▸ DATA
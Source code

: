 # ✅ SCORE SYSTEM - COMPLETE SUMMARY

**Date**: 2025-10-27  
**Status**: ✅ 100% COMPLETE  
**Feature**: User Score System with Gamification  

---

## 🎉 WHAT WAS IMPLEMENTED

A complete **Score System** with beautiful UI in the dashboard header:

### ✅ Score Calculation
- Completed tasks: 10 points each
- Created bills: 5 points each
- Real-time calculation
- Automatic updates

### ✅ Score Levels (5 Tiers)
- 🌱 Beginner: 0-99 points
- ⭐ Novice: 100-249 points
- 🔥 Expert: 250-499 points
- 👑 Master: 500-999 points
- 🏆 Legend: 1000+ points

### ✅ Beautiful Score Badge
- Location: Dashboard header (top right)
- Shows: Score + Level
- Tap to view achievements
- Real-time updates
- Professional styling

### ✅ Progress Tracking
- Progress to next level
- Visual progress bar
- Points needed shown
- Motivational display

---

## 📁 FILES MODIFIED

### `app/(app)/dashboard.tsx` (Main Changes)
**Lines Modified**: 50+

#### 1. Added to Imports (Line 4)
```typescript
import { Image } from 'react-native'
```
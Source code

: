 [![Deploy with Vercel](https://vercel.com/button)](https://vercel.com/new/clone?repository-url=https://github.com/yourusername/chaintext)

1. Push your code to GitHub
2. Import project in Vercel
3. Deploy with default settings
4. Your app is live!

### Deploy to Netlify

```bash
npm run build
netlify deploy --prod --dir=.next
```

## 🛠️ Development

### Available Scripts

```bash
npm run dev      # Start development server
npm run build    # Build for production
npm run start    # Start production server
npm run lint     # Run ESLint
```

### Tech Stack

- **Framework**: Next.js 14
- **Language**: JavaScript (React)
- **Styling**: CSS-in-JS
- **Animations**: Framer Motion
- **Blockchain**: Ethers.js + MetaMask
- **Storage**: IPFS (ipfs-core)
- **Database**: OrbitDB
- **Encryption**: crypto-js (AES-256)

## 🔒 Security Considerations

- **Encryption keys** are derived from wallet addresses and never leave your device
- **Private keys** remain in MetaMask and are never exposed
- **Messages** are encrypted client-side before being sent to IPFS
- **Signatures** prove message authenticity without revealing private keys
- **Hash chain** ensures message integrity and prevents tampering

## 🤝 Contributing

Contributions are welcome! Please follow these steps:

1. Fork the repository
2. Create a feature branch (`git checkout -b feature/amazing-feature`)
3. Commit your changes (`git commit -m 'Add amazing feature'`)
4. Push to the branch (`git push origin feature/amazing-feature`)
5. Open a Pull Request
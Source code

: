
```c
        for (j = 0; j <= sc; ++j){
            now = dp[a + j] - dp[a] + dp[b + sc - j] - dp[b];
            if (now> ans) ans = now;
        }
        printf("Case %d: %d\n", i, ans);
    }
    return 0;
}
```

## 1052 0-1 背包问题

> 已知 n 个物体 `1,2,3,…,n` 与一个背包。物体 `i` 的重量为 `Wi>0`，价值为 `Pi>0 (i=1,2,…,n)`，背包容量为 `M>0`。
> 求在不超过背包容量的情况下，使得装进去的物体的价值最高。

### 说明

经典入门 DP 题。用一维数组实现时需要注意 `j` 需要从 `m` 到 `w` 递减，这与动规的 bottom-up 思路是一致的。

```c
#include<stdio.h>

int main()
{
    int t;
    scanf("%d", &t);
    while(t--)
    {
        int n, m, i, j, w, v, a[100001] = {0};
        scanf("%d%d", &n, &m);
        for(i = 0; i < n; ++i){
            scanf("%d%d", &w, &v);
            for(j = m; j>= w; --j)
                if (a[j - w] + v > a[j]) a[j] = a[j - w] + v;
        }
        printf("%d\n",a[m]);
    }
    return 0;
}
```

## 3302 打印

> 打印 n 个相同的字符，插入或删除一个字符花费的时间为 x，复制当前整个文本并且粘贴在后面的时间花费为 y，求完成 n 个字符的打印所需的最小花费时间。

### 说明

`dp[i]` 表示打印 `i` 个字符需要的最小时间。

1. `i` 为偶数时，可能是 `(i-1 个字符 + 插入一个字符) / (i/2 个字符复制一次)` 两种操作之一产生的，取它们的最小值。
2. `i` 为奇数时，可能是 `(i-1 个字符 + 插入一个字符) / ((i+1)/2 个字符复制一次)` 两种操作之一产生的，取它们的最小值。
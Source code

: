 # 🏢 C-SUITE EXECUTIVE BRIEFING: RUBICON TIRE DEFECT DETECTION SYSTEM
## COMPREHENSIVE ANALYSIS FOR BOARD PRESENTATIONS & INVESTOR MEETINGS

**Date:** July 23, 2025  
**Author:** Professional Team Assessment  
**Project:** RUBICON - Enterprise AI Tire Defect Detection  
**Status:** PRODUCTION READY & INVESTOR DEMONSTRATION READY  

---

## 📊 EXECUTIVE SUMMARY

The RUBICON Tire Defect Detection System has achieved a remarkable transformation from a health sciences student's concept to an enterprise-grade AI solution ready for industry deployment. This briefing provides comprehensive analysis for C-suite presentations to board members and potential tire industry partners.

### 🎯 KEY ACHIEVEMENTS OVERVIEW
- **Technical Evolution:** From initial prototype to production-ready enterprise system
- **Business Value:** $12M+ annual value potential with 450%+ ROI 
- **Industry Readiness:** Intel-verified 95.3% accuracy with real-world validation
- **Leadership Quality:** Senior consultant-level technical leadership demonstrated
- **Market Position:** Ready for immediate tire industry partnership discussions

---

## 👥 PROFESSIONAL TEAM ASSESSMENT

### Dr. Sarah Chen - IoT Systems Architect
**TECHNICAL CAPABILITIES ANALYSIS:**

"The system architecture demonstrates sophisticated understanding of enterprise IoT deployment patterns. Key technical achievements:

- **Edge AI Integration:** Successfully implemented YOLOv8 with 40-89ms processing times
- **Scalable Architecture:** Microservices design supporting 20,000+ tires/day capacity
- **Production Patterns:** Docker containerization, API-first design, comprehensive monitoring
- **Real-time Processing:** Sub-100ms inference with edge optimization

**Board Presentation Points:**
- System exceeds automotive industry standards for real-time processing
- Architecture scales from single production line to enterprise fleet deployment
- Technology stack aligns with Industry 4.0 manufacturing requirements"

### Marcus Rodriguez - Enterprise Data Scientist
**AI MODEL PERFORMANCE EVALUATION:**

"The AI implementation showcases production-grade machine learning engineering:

▸ WORK INSTRUCTION
Set down, exactly as they stand above, the lines starting with the line with "### Tech Stack" and going on through the line with "## 1052 0-1 背包问题", and no others.

▸ RESPONSE TO THIS EXERCISE
### Tech Stack

- **Framework**: Next.js 14
- **Language**: JavaScript (React)
- **Styling**: CSS-in-JS
- **Animations**: Framer Motion
- **Blockchain**: Ethers.js + MetaMask
- **Storage**: IPFS (ipfs-core)
- **Database**: OrbitDB
- **Encryption**: crypto-js (AES-256)

## 🔒 Security Considerations

- **Encryption keys** are derived from wallet addresses and never leave your device
- **Private keys** remain in MetaMask and are never exposed
- **Messages** are encrypted client-side before being sent to IPFS
- **Signatures** prove message authenticity without revealing private keys
- **Hash chain** ensures message integrity and prevents tampering

## 🤝 Contributing

Contributions are welcome! Please follow these steps:

1. Fork the repository
2. Create a feature branch (`git checkout -b feature/amazing-feature`)
3. Commit your changes (`git commit -m 'Add amazing feature'`)
4. Push to the branch (`git push origin feature/amazing-feature`)
5. Open a Pull Request
Source code

:
```c
        for (j = 0; j <= sc; ++j){
            now = dp[a + j] - dp[a] + dp[b + sc - j] - dp[b];
            if (now> ans) ans = now;
        }
        printf("Case %d: %d\n", i, ans);
    }
    return 0;
}
```

## 1052 0-1 背包问题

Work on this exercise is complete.